Segment Open
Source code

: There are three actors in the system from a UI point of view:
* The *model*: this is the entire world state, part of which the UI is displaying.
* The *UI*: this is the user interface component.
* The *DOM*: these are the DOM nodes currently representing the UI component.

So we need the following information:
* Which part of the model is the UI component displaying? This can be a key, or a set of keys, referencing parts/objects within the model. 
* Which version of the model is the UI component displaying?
Segment Closed
Segment Open
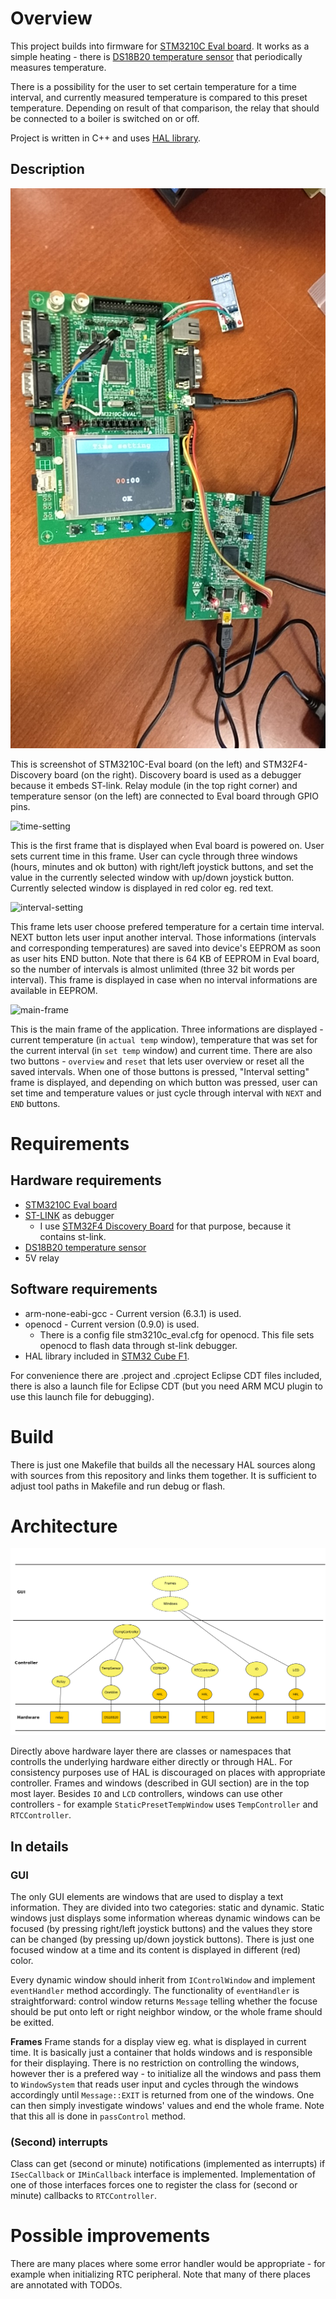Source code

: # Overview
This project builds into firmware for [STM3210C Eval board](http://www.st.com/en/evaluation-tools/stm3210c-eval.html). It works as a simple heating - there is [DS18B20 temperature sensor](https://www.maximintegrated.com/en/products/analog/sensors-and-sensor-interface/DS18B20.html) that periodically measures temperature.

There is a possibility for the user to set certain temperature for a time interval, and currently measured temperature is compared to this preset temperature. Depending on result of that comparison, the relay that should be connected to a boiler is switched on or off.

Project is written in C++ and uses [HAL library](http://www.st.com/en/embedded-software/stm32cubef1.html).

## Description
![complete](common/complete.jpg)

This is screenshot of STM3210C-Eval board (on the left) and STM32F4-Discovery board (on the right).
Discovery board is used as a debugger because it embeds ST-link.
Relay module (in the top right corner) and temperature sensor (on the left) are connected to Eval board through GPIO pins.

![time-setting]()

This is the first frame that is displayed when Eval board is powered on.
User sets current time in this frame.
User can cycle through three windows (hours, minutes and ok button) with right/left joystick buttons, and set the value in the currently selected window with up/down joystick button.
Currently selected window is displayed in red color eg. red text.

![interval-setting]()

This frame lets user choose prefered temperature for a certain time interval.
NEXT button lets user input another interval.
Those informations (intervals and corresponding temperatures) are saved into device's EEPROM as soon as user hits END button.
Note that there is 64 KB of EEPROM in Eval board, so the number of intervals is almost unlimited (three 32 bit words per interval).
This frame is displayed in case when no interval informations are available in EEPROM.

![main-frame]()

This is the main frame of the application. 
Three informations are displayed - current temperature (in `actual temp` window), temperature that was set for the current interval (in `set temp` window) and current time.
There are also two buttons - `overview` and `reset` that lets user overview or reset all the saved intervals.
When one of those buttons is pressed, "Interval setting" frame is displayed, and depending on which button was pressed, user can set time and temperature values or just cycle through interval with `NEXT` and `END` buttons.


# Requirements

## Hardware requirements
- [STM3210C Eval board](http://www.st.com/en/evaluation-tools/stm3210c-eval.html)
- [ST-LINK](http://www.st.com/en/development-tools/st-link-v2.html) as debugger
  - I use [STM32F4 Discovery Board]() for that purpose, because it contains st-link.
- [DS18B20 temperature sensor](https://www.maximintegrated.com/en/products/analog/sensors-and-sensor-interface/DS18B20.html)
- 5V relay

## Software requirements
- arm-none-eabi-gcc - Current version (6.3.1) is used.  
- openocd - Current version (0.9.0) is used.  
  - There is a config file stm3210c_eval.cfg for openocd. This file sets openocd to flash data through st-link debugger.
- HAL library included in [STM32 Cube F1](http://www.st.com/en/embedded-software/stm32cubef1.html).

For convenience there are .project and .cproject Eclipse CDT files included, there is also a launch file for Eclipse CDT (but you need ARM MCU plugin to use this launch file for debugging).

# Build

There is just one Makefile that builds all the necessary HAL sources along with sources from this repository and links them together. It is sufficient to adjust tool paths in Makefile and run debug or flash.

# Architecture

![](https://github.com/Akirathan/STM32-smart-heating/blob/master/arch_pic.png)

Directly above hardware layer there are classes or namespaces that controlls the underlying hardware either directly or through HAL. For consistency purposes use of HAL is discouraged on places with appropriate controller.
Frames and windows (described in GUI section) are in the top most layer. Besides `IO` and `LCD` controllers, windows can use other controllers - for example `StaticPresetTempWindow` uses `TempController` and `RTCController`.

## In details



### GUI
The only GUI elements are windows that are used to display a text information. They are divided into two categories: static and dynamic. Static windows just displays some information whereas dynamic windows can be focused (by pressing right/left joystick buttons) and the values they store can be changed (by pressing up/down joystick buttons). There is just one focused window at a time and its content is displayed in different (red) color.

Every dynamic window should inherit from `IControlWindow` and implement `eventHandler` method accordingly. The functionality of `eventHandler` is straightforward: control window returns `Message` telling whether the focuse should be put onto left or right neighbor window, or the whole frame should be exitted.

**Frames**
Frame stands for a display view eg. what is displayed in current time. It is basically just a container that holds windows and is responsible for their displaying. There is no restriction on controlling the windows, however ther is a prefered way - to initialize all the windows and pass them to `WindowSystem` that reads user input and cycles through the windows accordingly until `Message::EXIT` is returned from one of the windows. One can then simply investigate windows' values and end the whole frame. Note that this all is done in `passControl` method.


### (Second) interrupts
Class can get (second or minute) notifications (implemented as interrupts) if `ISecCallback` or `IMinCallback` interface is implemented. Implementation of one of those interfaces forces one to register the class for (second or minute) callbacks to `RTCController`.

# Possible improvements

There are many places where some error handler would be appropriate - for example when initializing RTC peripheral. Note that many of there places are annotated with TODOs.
Segment Closed
* [ABOUT THIS TASK] Print exactly the lines of the listing above starting at the line containing "## Hardware requirements" and ending at the line containing "- I use [STM32F4", both included.

* [WRITTEN REPLY]
## Hardware requirements
- [STM3210C Eval board](http://www.st.com/en/evaluation-tools/stm3210c-eval.html)
- [ST-LINK](http://www.st.com/en/development-tools/st-link-v2.html) as debugger
  - I use [STM32F4 Discovery Board]() for that purpose, because it contains st-link.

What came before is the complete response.